On the other hand, the high power demand from stirring is still a valid concern for hydrate formation at an industrial scale. Clearly, increased fluid volumes in an industrial-scale reactor would require power demands that may not be economically efficient for stirred tank reactors [54]. The use of silica gels offers a potential option to improve the gas–liquid mass transfer without the need for stirring [6,24,28,52]. Adeyemo et al. [28] obtained increased water conversion rates and up to 45% water converted to hydrate after four hours by contacting flue gas and fuel gas mixtures with water dispersed in silica gel in a fixed bed column for CO₂ capture. Ho et al. [9] also reported higher gas consumption rates in an unstirred reactor compared with a stirred reactor used for CO₂ capture in the presence of cyclopentane as a promoter. These methods offer the advantage of energy efficiency, but have the disadvantage of relatively low water conversion rates over a long duration. Brown et al. [35] reported on a reactor designed for rapid hydrate formation based on the dispersion of water droplets and gas into a reactor for continuous production of hydrates, which converted up to 80% of water to hydrate within two minutes, and above 90% water converted after six hours in a 100 mL cell. A scale-up of the process to a 15 L cell was reported to give a methane uptake above 80%, with instantaneous hydrate formation. The efficiency of the technique proposed by Brown et al. [35] can be attributed to the effective dispersion of the water phase, which gave micron-sized water droplets, resulting in highly improved heat and mass transfer during hydrate growth. Batched and semi-batched stirred tank reactors have the water and hydrate mixed within the reactor in volumes that limit the degree of dispersion obtainable.
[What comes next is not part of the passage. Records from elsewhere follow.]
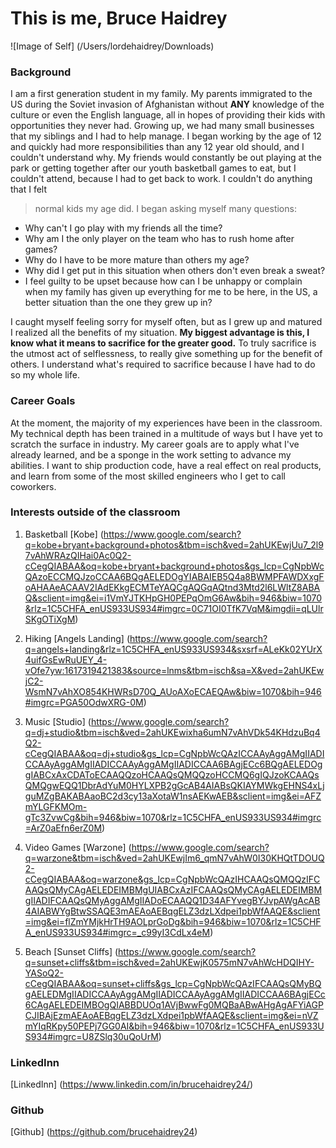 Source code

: # This is me, Bruce Haidrey

![Image of Self] (/Users/lordehaidrey/Downloads)

### Background
I am a first generation student in my family. My parents immigrated to the US during the Soviet invasion of Afghanistan without **ANY** knowledge of the culture or even the English language, all in hopes of providing their kids with opportunities they never had. Growing up, we had many small businesses that my siblings and I had to help manage. I began working by the age of 12 and quickly had more responsibilities than any 12 year old should, and I couldn't understand why. My friends would constantly be out playing at the park or getting together after our youth basketball games to eat, but I couldn't attend, because I had to get back to work. I couldn't do anything that I felt 
> normal 
kids my age did. I began asking myself many questions:

- Why can't I go play with my friends all the time?
- Why am I the only player on the team who has to rush home after games?
- Why do I have to be more mature than others my age?
- Why did I get put in this situation when others don't even break a sweat?
- I feel guilty to be upset because how can I be unhappy or complain when my family has given up everything for me to be here, in the US, a better situation than the one they grew up in?

I caught myself feeling sorry for myself often, but as I grew up and matured I realized all the benefits of my situation. **My biggest advantage is this, I know what it means to sacrifice for the greater good.** To truly sacrifice is the utmost act of selflessness, to really give something up for the benefit of others. I understand what's required to sacrifice because I have had to do so my whole life.


### Career Goals
At the moment, the majority of my experiences have been in the classroom. My technical depth has been trained in a multitude of ways but I have yet to scratch the surface in industry. My career goals are to apply what I've already learned, and be a sponge in the work setting to advance my abilities. I want to ship production code, have a real effect on real products, and learn from some of the most skilled engineers who I get to call coworkers.


### Interests outside of the classroom
1. Basketball
[Kobe] (https://www.google.com/search?q=kobe+bryant+background+photos&tbm=isch&ved=2ahUKEwjUu7_2l97vAhWRAzQIHai0Ac0Q2-cCegQIABAA&oq=kobe+bryant+background+photos&gs_lcp=CgNpbWcQAzoECCMQJzoCCAA6BQgAELEDOgYIABAIEB5Q4a8BWMPFAWDXxgFoAHAAeACAAV2IAdEKkgECMTeYAQCgAQGqAQtnd3Mtd2l6LWltZ8ABAQ&sclient=img&ei=i1VmYJTKHpGH0PEPqOmG6Aw&bih=946&biw=1070&rlz=1C5CHFA_enUS933US934#imgrc=0C71OI0TfK7VqM&imgdii=qLUlrSKgOTiXgM)

2. Hiking
[Angels Landing] (https://www.google.com/search?q=angels+landing&rlz=1C5CHFA_enUS933US934&sxsrf=ALeKk02YUrX4uifGsEwRuUEY_4-vOfe7yw:1617319421383&source=lnms&tbm=isch&sa=X&ved=2ahUKEwjC2-WsmN7vAhXO854KHWRsD70Q_AUoAXoECAEQAw&biw=1070&bih=946#imgrc=PGA50OdwXRG-0M)

3. Music
[Studio] (https://www.google.com/search?q=dj+studio&tbm=isch&ved=2ahUKEwixha6umN7vAhVDk54KHdzuBq4Q2-cCegQIABAA&oq=dj+studio&gs_lcp=CgNpbWcQAzICCAAyAggAMgIIADICCAAyAggAMgIIADICCAAyAggAMgIIADICCAA6BAgjECc6BQgAELEDOggIABCxAxCDAToECAAQQzoHCAAQsQMQQzoHCCMQ6gIQJzoKCAAQsQMQgwEQQ1DbrAdYuM0HYLXPB2gGcAB4AIABsQKIAYMWkgEHNS4xLjguMZgBAKABAaoBC2d3cy13aXotaW1nsAEKwAEB&sclient=img&ei=AFZmYLGFKMOm-gTc3ZvwCg&bih=946&biw=1070&rlz=1C5CHFA_enUS933US934#imgrc=ArZ0aEfn6erZ0M)

4. Video Games
[Warzone] (https://www.google.com/search?q=warzone&tbm=isch&ved=2ahUKEwjIm6_qmN7vAhW0I30KHQtTDOUQ2-cCegQIABAA&oq=warzone&gs_lcp=CgNpbWcQAzIHCAAQsQMQQzIFCAAQsQMyCAgAELEDEIMBMgUIABCxAzIFCAAQsQMyCAgAELEDEIMBMgIIADIFCAAQsQMyAggAMgIIADoECAAQQ1D34AFYvegBYJvpAWgAcAB4AIABWYgBtwSSAQE3mAEAoAEBqgELZ3dzLXdpei1pbWfAAQE&sclient=img&ei=flZmYMjkHrTH9AOLprGoDg&bih=946&biw=1070&rlz=1C5CHFA_enUS933US934#imgrc=_c99yI3CdLx4eM)

5. Beach
[Sunset Cliffs] (https://www.google.com/search?q=sunset+cliffs&tbm=isch&ved=2ahUKEwjK0575mN7vAhWcHDQIHY-YASoQ2-cCegQIABAA&oq=sunset+cliffs&gs_lcp=CgNpbWcQAzIFCAAQsQMyBQgAELEDMgIIADICCAAyAggAMgIIADICCAAyAggAMgIIADICCAA6BAgjECc6CAgAELEDEIMBOgQIABBDUOq1AVjBwwFg0MQBaABwAHgAgAFYiAGPCJIBAjEzmAEAoAEBqgELZ3dzLXdpei1pbWfAAQE&sclient=img&ei=nVZmYIqRKpy50PEPj7GG0AI&bih=946&biw=1070&rlz=1C5CHFA_enUS933US934#imgrc=U8ZSlq30uQoUrM)


### LinkedInn
[LinkedInn] (https://www.linkedin.com/in/brucehaidrey24/)

### Github
[Github] (https://github.com/brucehaidrey24)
The limit in the degree of dispersion creates a limit to the heat and mass transfer in the reactor, which would increase with an increase in reactor size.

7. Conclusions

We have conducted experiments in two (141.4 mL and 318.1 mL) geometrically similar, semi-batch autoclave reactors to study the effect of temperature, water content, stirring rate, and reactor scale-up on gas hydrate growth rate. The results show a clear promotional effect from increasing the subcooling. Increased subcooling increases the driving force of hydrate formation and growth and the decreased cooling bath temperature increases the temperature difference across the cell wall and thus the heat flux and heat removal per time unit. The latter suggests that heat fluxes and heat transfer play an important role in the growth kinetics. Higher water content led to a decrease in hydrate growth rate due to unfavorable hydrodynamic effects, suggesting that higher hydrate growth rates can be obtained by applying techniques that increase the gas–liquid contact area by reducing bubble and droplet size. The results also indicate that batched/semi-batched production of gas hydrates is severely limited by mass and heat transfer restrictions. In the absence of mass and heat transfer restrictions, the hydrate growth rate continuously increased with an increase in stirring rate (stage I), but with mass/heat transfer limitations the hydrate growth rate effectively plateaus at a specific stirring rate beyond which no further growth promotion occurs (stage II). Our results also show a decrease in the hydrate growth rate upon geometric scale-up of the reactor, which we believe is mainly due to a decrease in the specific thermal conductance upon scale-up, and heat and mass transfer limitations created by the limit to the degree of the liquid phase dispersion in batched and semi-batched stirred tank reactors.